Der Volkswirtschaftler Prof. Frank C. Englmann betrachtet Studiengebühren aus der Sicht seiner Disziplin. Der geschäftsführende Direktor des Instituts für Volkswirtschaftslehre und Recht hält - entsprechend ausgestaltete Systeme vorausgesetzt - Gebühren für eine Hochschulausbildung aus Effizienz- und Verteilungsgesichtspunkten für wünschenswert.

 

 Öffentliche Güter lassen sich durch zwei Eigenschaften kennzeichnen: Rivalität und Ausschließbarkeit.
Rivalität bedeutet, dass die Nutzung eines Gutes durch eine Person die Nutzung durch andere Personen verringert; Ausschließbarkeit, dass Personen an der Nutzung eines Gutes gehindert werden können. Diese Ausschließbarkeit ist bei universitären Ausbildungs-leistungen gegeben. Universitäre Ausbildungsleistungen sind also im ökonomischen Sinne private Güter, sofern aufgrund voll ausgelasteter Ausbildungskapazitäten Rivalität besteht, oder Club-Güter, sofern unausgelastete Kapazitäten vorliegen. In beiden Fällen spricht unter Effizienzgesichtspunkten alles für eine zumindest partielle Kostendeckung der Ausbildungsleistungen durch die Studierenden.

 Investitionen in Humankapital führen im Allgemeinen zu positiven externen Effekten. Dies rechtfertigt eine Subventionierung der Ausbildung im Ausmaß dieser externen Effekte. Allerdings schlagen sich Humankapital-investitionen meist auch in höheren Lebenseinkommen nieder, so dass die derzeitige annähernd hundert-prozentige Subventionierung der Humankapitalinvestitionen nicht gerechtfertigt erscheint. Aufgrund der davon ausgehenden Leistungsanreize sollte die Subventionierung in jedem Fall über Stipendien erfolgen, nicht über den generellen Verzicht auf Kostendeckung.
 

Frank C. Englmann.

 Bei Humankapitalinvestitionen ergibt sich, wie bei Investitionen üblich, ein Finanzierungsproblem, da die unsicheren Einzahlungen später als die sicheren Auszahlungen anfallen. Hier besteht das Problem eines Marktversagens aufgrund von Kreditrationierung, sofern keine ausreichenden Sicherheiten gestellt werden können. Dem kann jedoch durch staatliche Ausfallbürgschaften begegnet werden.

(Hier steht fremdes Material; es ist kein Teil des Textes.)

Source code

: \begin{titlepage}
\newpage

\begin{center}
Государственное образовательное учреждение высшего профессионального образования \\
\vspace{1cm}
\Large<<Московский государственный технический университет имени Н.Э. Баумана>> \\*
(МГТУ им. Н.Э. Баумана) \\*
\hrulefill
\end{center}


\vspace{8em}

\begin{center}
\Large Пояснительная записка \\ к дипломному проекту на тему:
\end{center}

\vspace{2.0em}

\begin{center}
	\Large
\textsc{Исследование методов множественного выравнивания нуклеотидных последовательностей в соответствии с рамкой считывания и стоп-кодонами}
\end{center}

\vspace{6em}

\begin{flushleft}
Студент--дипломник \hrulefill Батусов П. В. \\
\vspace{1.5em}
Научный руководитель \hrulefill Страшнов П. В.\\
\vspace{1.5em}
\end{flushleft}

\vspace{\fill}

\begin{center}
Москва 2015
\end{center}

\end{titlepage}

Auf diese Weise beteiligt sich der Staat außer am Erfolg (über höhere Steuern) auch an den Risiken von Humankapitalinvestitionen.

 Dennoch kann die Aussicht auf Schulden am Ende des Studiums junge Leute vom Studium abschrecken, auch wenn die Erfahrungen in Großbritannien und Australien solche Befürchtungen nicht bestätigen. Eine eventuell abschreckende Wirkung kann verringert werden, indem die Rückzahlungsverpflichtung an die tatsächliche Einkommens-erzielung geknüpft wird.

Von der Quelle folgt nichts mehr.